Wagner Moura participa de manifestação contra PEC da Blindagem em trio com Daniela Mercury em Salvador

Wagner Moura participa de manifestação contra PEC da Blindagem em trio com Daniela Mercury em Salvador

Redação Alô Alô Bahia

redacao@aloalobahia.com

Luana Veiga

Reprodução / Genilson Coutinho

Publicado em 21/09/2025 às 12:11 / Leia em 3 minutos

Wagner Moura marcou presença na manifestação contra a Proposta de Emenda à Constituição da Blindagem que acontece neste domingo (21), na região da Barra, em Salvador. Na ocasião, o ator subiu no trio elétrico comandado pela cantora Daniela Mercury e exibiu toda a sua desenvoltura e talento ao dançar e cantar “Deusa do Amor”, “Várias Queixas, entre outros clássicos da música baiana.

“Eu tenho orgulho de ser da Bahia, porque aqui a extrema direita não se cria. Aqui não, pai. Aqui não (…) Hoje vim aqui com vontade de falar apenas de coisas boas, do momento extraordinário pelo qual passa a democracia brasileira, que é exemplo para o mundo todo. Crescemos ouvindo que nossa democracia é frágil, que nossa democracia é jovem, mas nossa democracia bota pra lenhar Viva a democracia. Viva o Brasil. Viva a Bahia”, declarou o protagonista de “O Agente Secreto”, sendo aplaudido pelo público, que entoava o coro de “sem anistia”.

No Rio de Janeiro, o ato contará com a presença do cantor e compositor Caetano Veloso, que comandará um trio elétrico em Copacabana, acompanhado de Gilberto Gil, Chico Buarque e Djavan, em um encontro marcado para as 14h no Posto 5.

 

 

O que é a PEC da Blindagem?

Conhecida como PEC 3/2021, a proposta, rebatizada de PEC da Blindagem, foi aprovada em dois turnos na Câmara dos Deputados em setembro e segue agora para o Senado.

O texto exige autorização prévia da Câmara ou do Senado para que o STF possa abrir ações penais contra deputados e senadores e também restringe a prisão de parlamentares, que passaria a depender de aval da maioria de seus pares.
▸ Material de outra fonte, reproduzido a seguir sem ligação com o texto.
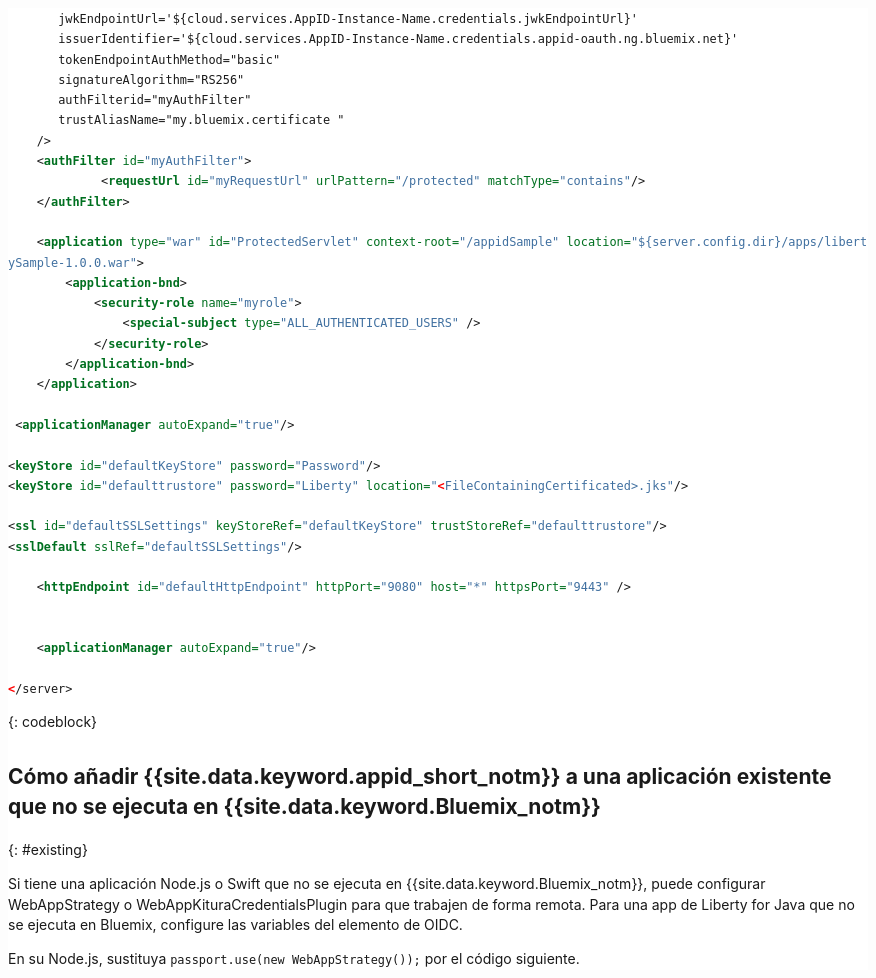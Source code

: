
   ```xml
         jwkEndpointUrl='${cloud.services.AppID-Instance-Name.credentials.jwkEndpointUrl}'
         issuerIdentifier='${cloud.services.AppID-Instance-Name.credentials.appid-oauth.ng.bluemix.net}'
         tokenEndpointAuthMethod="basic"
         signatureAlgorithm="RS256"
         authFilterid="myAuthFilter"
         trustAliasName="my.bluemix.certificate "
      />
      <authFilter id="myAuthFilter">
               <requestUrl id="myRequestUrl" urlPattern="/protected" matchType="contains"/>
      </authFilter>

      <application type="war" id="ProtectedServlet" context-root="/appidSample" location="${server.config.dir}/apps/libertySample-1.0.0.war">
          <application-bnd>
              <security-role name="myrole">
                  <special-subject type="ALL_AUTHENTICATED_USERS" />
              </security-role>
          </application-bnd>
      </application>

   <applicationManager autoExpand="true"/>

  <keyStore id="defaultKeyStore" password="Password"/>
  <keyStore id="defaulttrustore" password="Liberty" location="<FileContainingCertificated>.jks"/>

  <ssl id="defaultSSLSettings" keyStoreRef="defaultKeyStore" trustStoreRef="defaulttrustore"/>
  <sslDefault sslRef="defaultSSLSettings"/>

      <httpEndpoint id="defaultHttpEndpoint" httpPort="9080" host="*" httpsPort="9443" />


      <applicationManager autoExpand="true"/>

  </server>
  ```
  {: codeblock}



## Cómo añadir {{site.data.keyword.appid_short_notm}} a una aplicación existente que no se ejecuta en {{site.data.keyword.Bluemix_notm}}
{: #existing}

Si tiene una aplicación Node.js o Swift que no se ejecuta en {{site.data.keyword.Bluemix_notm}}, puede configurar WebAppStrategy o WebAppKituraCredentialsPlugin para que trabajen de forma remota. Para una app de Liberty for Java que no se ejecuta en Bluemix, configure las variables del elemento de OIDC.


En su Node.js, sustituya `passport.use(new WebAppStrategy());` por el código siguiente.
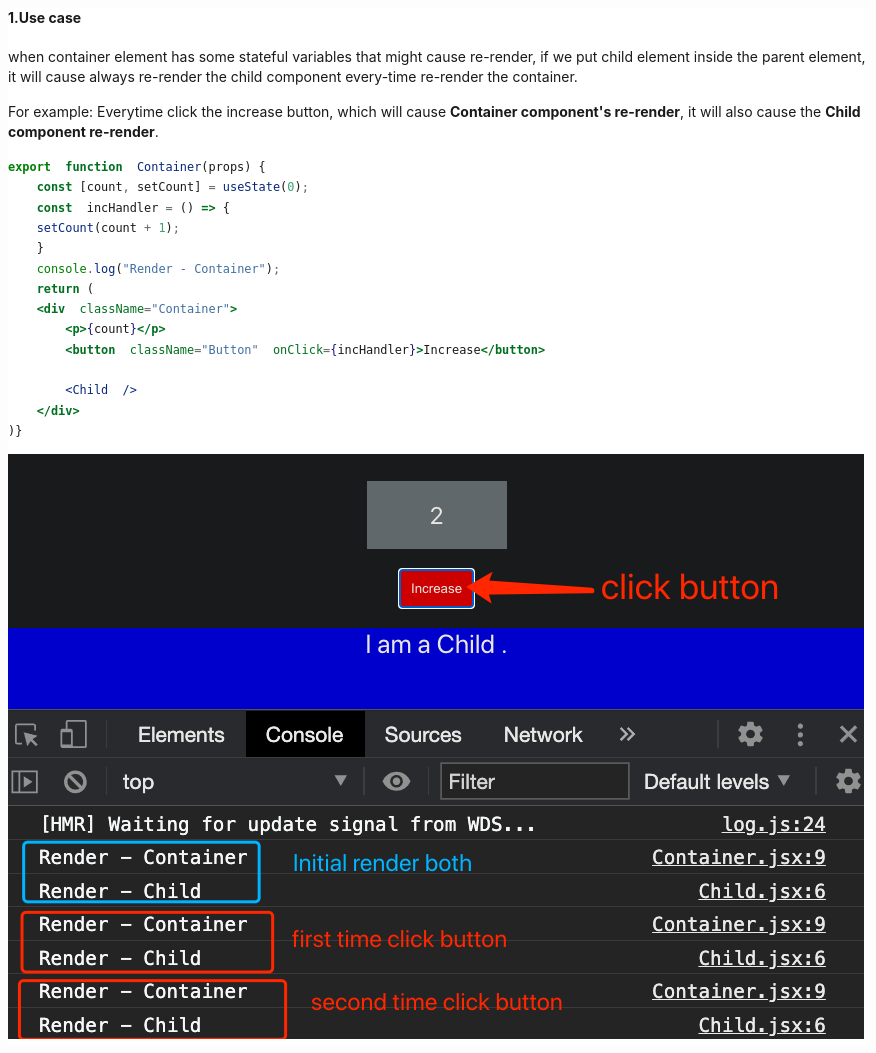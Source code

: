 #### 1.Use case
when container element has some stateful  variables that might cause re-render, if we put child element inside the parent element, it will cause always re-render the child component every-time re-render the container.

For example:
Everytime click the increase button, which will cause **Container component's re-render**, it will also cause the **Child component re-render**.

```jsx
export  function  Container(props) {
	const [count, setCount] = useState(0);
	const  incHandler = () => {
	setCount(count + 1);
	}
	console.log("Render - Container");
	return (
	<div  className="Container">
		<p>{count}</p>
		<button  className="Button"  onClick={incHandler}>Increase</button>
		
		<Child  />
	</div>
)}
```

![image](../assets/child-render.png ':size=428x292')
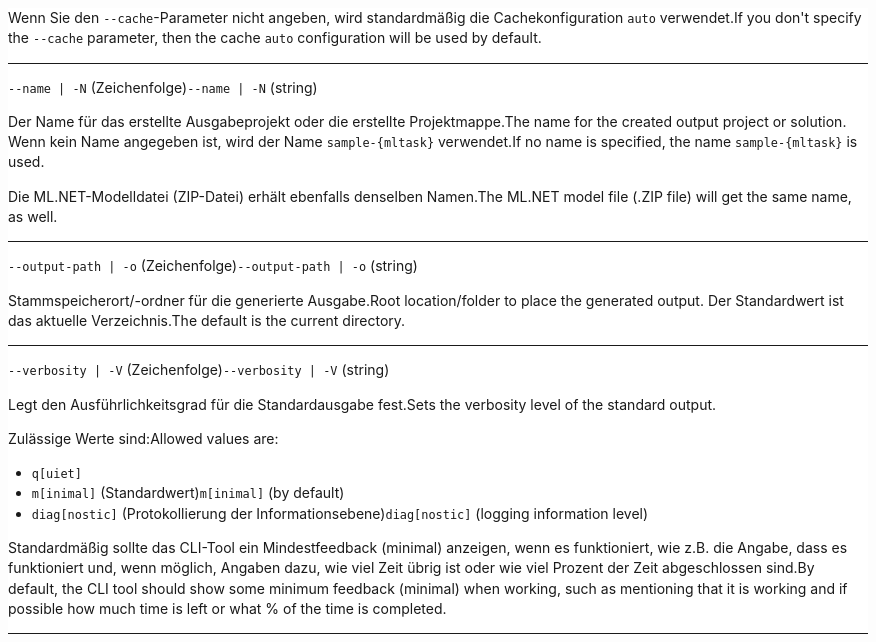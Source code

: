 <span data-ttu-id="66218-204">Wenn Sie den `--cache`-Parameter nicht angeben, wird standardmäßig die Cachekonfiguration `auto` verwendet.</span><span class="sxs-lookup"><span data-stu-id="66218-204">If you don't specify the `--cache` parameter, then the cache `auto` configuration will be used by default.</span></span>

----------------------------------------------------------

<span data-ttu-id="66218-205">`--name | -N` (Zeichenfolge)</span><span class="sxs-lookup"><span data-stu-id="66218-205">`--name | -N` (string)</span></span>

<span data-ttu-id="66218-206">Der Name für das erstellte Ausgabeprojekt oder die erstellte Projektmappe.</span><span class="sxs-lookup"><span data-stu-id="66218-206">The name for the created output project or solution.</span></span> <span data-ttu-id="66218-207">Wenn kein Name angegeben ist, wird der Name `sample-{mltask}` verwendet.</span><span class="sxs-lookup"><span data-stu-id="66218-207">If no name is specified, the name `sample-{mltask}` is used.</span></span>

<span data-ttu-id="66218-208">Die ML.NET-Modelldatei (ZIP-Datei) erhält ebenfalls denselben Namen.</span><span class="sxs-lookup"><span data-stu-id="66218-208">The ML.NET model file (.ZIP file) will get the same name, as well.</span></span>

----------------------------------------------------------

<span data-ttu-id="66218-209">`--output-path | -o` (Zeichenfolge)</span><span class="sxs-lookup"><span data-stu-id="66218-209">`--output-path | -o` (string)</span></span>

<span data-ttu-id="66218-210">Stammspeicherort/-ordner für die generierte Ausgabe.</span><span class="sxs-lookup"><span data-stu-id="66218-210">Root location/folder to place the generated output.</span></span> <span data-ttu-id="66218-211">Der Standardwert ist das aktuelle Verzeichnis.</span><span class="sxs-lookup"><span data-stu-id="66218-211">The default is the current directory.</span></span>

----------------------------------------------------------

<span data-ttu-id="66218-212">`--verbosity | -V` (Zeichenfolge)</span><span class="sxs-lookup"><span data-stu-id="66218-212">`--verbosity | -V` (string)</span></span>

<span data-ttu-id="66218-213">Legt den Ausführlichkeitsgrad für die Standardausgabe fest.</span><span class="sxs-lookup"><span data-stu-id="66218-213">Sets the verbosity level of the standard output.</span></span>

<span data-ttu-id="66218-214">Zulässige Werte sind:</span><span class="sxs-lookup"><span data-stu-id="66218-214">Allowed values are:</span></span>

- `q[uiet]`
- <span data-ttu-id="66218-215">`m[inimal]` (Standardwert)</span><span class="sxs-lookup"><span data-stu-id="66218-215">`m[inimal]`  (by default)</span></span>
- <span data-ttu-id="66218-216">`diag[nostic]` (Protokollierung der Informationsebene)</span><span class="sxs-lookup"><span data-stu-id="66218-216">`diag[nostic]` (logging information level)</span></span>

<span data-ttu-id="66218-217">Standardmäßig sollte das CLI-Tool ein Mindestfeedback (minimal) anzeigen, wenn es funktioniert, wie z.B. die Angabe, dass es funktioniert und, wenn möglich, Angaben dazu, wie viel Zeit übrig ist oder wie viel Prozent der Zeit abgeschlossen sind.</span><span class="sxs-lookup"><span data-stu-id="66218-217">By default, the CLI tool should show some minimum feedback (minimal) when working, such as mentioning that it is working and if possible how much time is left or what % of the time is completed.</span></span>

----------------------------------------------------------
Em alguns debates, chegou-se a mencionar a possibilidade de estender essas prerrogativas a presidentes de partidos.

O relator do projeto na Câmara foi o deputado Cláudio Cajado (PP-BA), e a proposta voltou à pauta sob a presidência de Hugo Motta (Republicanos-PB) após articulação com líderes partidários. Defensores afirmam que o objetivo é proteger parlamentares de abusos de autoridade, mas críticos veem risco de impunidade e enfraquecimento do Judiciário.

A PEC, que ficou adormecida desde 2021, reacendeu a mobilização popular em 2025. Entidades como a Sociedade Brasileira para o Progresso da Ciência (SBPC) e a Academia Brasileira de Ciências (ABC), além de organizações anticorrupção, divulgaram notas de repúdio.

No Supremo, o ministro Dias Toffoli determinou que a Câmara explique em até dez dias o rito de aprovação, em ação que contesta o avanço da proposta.

Caso o texto seja aprovado pelo Senado sem alterações, a PEC será promulgada; se sofrer mudanças, voltará à Câmara para nova análise.